主イエスはこのみ言葉の通りに、すべてを担ってくださいました。    

 主イエスはわたしたちのためにどれほどの苦しみと悲しみを負ってくださったのでしょうか。今日はマルコによる福音書を共にお読みしました。そこにはいよいよ十字架へと向かわれる、主イエスの姿が語られています。主イエスは何の恐れも苦しみもなく、十字架の死を引き受けられたのではありません。そこには激しいほどの悲しみ、そして苦しみがあったのです。  
 主イエスは最後の祈りのためにペトロ、ヨハネ、ヤコブという3人の弟子たちを伴ってゲツセマネという場所に向かいました。  
 なぜ、主イエスは3人の弟子たちを伴ったのか。主イエス御自身、自らの苦しみ、悲しみを少しでも共にしてほしかったのでしょう。このときいかに主イエスが悲しみと恐れの中にいたのかが33節の言葉から分かります。 「そして、ペトロ、ヤコブ、ヨハネを伴われたが、イエスはひどく恐れてもだえ始め、彼らに言われた。『わたしは死ぬばかりに悲しい。ここを離れず、目を覚ましていなさい」。  

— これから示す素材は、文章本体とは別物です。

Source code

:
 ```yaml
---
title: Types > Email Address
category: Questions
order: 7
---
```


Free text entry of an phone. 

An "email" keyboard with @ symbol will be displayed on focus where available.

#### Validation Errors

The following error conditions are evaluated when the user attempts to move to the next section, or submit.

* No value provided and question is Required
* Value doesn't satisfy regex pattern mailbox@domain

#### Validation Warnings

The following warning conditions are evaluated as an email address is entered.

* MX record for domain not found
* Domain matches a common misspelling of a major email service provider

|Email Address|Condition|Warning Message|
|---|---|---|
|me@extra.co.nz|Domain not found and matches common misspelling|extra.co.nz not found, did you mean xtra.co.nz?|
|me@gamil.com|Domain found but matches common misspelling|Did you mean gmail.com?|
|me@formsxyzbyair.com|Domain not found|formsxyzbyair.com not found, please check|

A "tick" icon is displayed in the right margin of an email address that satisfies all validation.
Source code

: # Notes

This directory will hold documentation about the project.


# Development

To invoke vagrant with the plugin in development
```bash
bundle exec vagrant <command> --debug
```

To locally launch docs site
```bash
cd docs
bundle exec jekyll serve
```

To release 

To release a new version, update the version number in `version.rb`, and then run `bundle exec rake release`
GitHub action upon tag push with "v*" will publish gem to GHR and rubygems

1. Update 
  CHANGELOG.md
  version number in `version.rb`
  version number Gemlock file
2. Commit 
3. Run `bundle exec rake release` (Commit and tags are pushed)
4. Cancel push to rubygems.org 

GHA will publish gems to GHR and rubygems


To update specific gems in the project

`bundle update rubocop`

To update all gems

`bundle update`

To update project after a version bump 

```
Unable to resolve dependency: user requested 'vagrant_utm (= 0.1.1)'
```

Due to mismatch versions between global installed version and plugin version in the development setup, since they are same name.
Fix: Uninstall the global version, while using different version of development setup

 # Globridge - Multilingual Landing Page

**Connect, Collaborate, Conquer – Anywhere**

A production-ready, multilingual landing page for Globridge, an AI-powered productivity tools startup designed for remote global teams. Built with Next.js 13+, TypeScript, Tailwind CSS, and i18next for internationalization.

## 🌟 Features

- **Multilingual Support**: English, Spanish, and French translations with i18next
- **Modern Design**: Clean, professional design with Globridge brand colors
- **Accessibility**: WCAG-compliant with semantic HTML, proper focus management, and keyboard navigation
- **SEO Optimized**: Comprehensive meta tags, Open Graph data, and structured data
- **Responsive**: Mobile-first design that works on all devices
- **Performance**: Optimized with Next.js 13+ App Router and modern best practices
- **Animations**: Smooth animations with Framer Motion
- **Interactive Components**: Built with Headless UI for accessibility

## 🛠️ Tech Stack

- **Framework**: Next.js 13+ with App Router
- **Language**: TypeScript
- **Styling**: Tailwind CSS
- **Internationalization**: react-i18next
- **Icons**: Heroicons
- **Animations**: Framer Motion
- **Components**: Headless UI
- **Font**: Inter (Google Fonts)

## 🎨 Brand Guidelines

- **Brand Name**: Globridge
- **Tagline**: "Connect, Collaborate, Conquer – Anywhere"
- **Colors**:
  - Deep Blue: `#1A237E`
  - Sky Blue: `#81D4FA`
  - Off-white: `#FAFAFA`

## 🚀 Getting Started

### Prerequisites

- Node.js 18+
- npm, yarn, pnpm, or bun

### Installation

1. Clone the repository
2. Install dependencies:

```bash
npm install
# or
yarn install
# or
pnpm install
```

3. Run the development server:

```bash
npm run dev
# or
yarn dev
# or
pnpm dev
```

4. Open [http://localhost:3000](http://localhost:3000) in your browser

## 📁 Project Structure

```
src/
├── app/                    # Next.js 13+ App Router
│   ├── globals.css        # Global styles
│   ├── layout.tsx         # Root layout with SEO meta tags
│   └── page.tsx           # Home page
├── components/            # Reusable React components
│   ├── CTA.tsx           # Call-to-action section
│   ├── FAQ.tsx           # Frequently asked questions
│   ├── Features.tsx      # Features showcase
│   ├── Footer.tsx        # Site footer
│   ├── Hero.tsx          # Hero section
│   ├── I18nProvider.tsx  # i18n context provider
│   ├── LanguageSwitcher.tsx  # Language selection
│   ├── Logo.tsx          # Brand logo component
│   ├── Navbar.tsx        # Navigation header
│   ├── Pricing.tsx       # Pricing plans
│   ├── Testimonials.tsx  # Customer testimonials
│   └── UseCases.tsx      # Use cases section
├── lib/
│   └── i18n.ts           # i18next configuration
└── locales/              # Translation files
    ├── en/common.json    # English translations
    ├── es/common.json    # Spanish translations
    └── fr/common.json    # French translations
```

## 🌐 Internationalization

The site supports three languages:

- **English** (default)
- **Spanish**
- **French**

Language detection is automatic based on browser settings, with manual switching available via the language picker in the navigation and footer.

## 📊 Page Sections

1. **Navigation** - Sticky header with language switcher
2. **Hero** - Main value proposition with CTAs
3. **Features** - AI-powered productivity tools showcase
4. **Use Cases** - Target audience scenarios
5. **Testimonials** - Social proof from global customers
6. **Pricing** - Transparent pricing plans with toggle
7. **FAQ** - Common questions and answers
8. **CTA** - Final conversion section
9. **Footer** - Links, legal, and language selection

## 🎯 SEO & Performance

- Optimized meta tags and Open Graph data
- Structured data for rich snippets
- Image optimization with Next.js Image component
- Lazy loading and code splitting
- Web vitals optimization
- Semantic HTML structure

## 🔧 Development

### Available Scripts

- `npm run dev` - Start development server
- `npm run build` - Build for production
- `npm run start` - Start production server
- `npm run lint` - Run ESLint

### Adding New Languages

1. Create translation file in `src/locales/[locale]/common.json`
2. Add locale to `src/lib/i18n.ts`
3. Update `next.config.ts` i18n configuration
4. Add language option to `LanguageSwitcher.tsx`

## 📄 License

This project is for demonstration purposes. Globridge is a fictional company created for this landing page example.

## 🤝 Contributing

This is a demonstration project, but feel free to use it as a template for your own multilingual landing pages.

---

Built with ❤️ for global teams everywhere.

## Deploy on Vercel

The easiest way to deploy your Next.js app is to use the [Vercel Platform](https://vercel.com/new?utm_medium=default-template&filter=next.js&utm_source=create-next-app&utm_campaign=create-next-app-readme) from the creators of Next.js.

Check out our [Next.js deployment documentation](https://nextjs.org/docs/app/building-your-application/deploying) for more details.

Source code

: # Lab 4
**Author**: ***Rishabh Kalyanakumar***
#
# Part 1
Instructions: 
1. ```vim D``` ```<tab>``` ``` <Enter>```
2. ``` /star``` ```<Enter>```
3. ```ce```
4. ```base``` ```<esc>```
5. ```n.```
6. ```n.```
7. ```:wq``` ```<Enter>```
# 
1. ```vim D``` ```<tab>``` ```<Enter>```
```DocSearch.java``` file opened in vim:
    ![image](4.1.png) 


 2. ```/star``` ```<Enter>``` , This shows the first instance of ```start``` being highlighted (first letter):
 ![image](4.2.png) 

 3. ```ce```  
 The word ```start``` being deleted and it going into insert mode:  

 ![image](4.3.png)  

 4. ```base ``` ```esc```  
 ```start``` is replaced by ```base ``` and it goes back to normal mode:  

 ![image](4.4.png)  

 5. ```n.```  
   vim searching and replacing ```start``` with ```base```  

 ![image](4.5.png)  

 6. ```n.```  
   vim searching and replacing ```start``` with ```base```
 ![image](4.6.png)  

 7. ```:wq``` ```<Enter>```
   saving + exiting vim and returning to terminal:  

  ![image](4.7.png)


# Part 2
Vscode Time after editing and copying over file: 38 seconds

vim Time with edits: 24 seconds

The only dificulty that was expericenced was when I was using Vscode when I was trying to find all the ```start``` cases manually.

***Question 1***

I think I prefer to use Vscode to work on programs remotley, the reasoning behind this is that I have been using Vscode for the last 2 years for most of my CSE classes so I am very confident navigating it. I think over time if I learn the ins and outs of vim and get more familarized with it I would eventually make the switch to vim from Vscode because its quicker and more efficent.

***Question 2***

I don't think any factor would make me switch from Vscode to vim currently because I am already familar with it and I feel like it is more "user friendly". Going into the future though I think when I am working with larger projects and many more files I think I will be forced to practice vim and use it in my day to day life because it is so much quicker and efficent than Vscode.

 弟子たちに対して何も隠すことなく「死ぬばかりに悲しい」正直な胸の内を吐露する主イエス、まさに悲しみの極地におられました。主イエスの悲しみは何に対する悲しみだったのでしょう。それはこの先待ち受けている「死」に対する恐れと悲しみです。真の人として、わたしたちのもとにやってきてくださったからこそ、わたしたちと同じように、痛み、悲しみ、苦しまれるのです。その悲しみは、主イエスがすべての人の罪をたった一人で背負わなければならなかった悲しみです。主イエスが負わなければならないのは、主イエス御自身の罪ゆえの裁きとしての「死」ではありません。わたしたち人間の罪ゆえの神さまの裁きを主イエスは受けなければならなかったのです。   

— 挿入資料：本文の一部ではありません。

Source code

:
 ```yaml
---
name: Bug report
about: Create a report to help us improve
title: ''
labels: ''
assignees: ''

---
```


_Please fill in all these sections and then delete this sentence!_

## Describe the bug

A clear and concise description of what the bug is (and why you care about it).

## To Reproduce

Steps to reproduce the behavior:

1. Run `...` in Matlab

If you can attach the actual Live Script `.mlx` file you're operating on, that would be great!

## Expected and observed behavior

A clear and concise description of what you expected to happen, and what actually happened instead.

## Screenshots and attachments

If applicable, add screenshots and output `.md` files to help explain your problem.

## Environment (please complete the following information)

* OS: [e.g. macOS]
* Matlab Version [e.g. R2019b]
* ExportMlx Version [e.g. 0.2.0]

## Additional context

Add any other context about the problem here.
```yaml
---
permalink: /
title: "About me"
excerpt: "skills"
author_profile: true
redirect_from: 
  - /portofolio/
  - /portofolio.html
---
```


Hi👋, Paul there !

 この激しい悲しみと苦しさの中で、主イエスは地面にひれ伏して祈られました。  
「アッバ、父よ、あなたは何でもおできになります。できることならこの杯をわたしから取りのけてください。しかし、わたしが願うことではなく、御心に適うことが行われますように」。  
 この祈りは悲しみと苦しみのただ中で、心の奥から紡ぎだされた祈りの言葉です。「アッバ」とは主イエスが話されていたアラム語の言葉で「お父ちゃん」「パパ」といったニュアンスを持つ言葉です。父なる神と主イエスの間の堅く結ばれた信頼関係が示されます。父なる神は独り子である主イエスを心から愛しておりました。それと同じように神さまは私たちをも愛してくださっているのです。その愛ゆえに私たちの罪を赦す大きな決意をしてくださいました。そのためには主イエスの十字架が必要なのです。神さまはけじめ深いお方です。人間が犯した罪を、決してなかったことにはされません。その罪は贖いによって赦されなければならないのです。   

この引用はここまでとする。